List every line below containing "gold".
Start of Extracted records
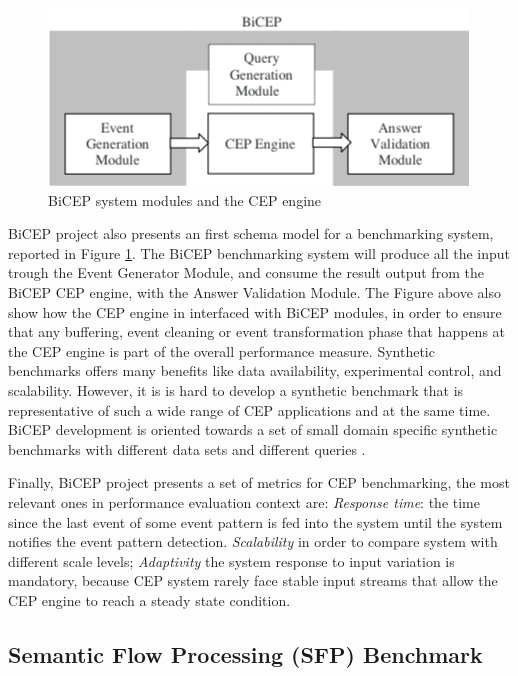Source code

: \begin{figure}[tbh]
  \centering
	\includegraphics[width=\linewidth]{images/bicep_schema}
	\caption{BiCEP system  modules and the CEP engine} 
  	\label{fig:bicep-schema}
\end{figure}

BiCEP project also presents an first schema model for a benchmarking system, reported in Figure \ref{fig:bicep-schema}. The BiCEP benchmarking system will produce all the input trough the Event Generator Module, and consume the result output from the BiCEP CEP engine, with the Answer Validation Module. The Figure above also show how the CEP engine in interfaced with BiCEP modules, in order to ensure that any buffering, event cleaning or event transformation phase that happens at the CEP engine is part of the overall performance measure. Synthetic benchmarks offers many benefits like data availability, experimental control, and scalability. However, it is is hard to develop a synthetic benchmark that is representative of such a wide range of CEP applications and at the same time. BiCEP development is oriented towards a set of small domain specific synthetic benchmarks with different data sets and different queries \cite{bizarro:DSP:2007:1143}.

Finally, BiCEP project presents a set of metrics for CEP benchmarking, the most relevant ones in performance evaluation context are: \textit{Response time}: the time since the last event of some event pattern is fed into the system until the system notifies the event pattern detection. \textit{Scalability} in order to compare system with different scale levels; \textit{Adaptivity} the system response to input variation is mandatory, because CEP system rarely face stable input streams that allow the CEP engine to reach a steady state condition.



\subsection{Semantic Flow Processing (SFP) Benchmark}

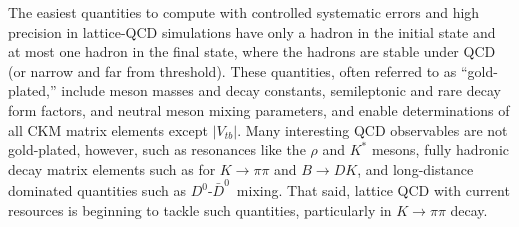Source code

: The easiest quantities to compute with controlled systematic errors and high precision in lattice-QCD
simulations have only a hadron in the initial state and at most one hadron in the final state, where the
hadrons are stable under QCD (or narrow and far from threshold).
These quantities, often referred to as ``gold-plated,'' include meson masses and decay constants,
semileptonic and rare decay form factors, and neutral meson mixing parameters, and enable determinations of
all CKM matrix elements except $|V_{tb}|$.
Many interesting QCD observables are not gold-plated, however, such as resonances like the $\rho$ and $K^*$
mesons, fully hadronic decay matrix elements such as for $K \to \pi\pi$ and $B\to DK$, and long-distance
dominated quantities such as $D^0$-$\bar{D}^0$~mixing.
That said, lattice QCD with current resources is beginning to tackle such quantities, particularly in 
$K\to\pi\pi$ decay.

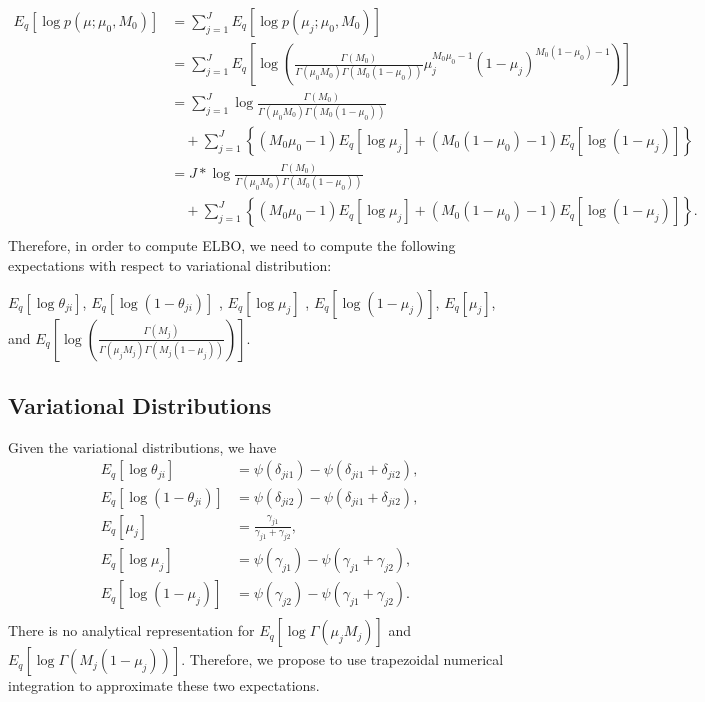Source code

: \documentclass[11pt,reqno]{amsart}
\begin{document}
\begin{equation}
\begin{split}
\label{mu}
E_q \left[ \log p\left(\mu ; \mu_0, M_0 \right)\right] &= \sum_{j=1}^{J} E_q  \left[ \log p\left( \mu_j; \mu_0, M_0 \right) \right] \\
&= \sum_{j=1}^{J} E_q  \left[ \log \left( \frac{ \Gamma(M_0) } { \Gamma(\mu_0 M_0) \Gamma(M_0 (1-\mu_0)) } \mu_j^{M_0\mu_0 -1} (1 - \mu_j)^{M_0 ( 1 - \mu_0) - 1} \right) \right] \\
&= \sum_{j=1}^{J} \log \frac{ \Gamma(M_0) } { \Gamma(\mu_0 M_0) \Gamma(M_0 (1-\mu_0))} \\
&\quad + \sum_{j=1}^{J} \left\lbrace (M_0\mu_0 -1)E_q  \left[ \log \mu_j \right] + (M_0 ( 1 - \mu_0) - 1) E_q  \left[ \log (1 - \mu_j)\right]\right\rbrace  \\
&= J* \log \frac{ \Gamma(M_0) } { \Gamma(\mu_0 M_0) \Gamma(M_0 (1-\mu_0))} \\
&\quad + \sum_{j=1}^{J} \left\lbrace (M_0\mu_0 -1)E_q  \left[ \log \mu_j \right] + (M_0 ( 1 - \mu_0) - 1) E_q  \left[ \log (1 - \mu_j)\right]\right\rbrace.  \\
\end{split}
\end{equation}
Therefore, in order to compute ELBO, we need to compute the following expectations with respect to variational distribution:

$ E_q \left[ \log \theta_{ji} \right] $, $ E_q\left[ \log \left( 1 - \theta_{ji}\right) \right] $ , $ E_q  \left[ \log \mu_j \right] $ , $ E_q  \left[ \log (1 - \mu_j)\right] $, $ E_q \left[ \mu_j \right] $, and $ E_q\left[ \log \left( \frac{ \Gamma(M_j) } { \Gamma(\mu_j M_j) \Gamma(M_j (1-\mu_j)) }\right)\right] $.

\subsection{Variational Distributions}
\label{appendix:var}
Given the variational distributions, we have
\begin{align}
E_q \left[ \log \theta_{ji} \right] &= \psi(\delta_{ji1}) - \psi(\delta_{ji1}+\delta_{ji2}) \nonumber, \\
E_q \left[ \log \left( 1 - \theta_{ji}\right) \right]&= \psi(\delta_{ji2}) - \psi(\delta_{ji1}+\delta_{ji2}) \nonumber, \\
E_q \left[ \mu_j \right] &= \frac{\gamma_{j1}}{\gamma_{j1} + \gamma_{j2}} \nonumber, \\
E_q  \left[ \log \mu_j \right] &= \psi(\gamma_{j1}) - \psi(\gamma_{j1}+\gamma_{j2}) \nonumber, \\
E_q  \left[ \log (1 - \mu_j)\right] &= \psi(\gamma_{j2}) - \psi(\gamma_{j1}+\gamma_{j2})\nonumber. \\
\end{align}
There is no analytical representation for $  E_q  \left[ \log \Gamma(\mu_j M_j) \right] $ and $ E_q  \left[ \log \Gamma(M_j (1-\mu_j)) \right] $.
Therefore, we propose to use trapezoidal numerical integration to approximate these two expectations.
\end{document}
End of Extracted records
Solution to this problem:
These quantities, often referred to as ``gold-plated,'' include meson masses and decay constants,
Many interesting QCD observables are not gold-plated, however, such as resonances like the $\rho$ and $K^*$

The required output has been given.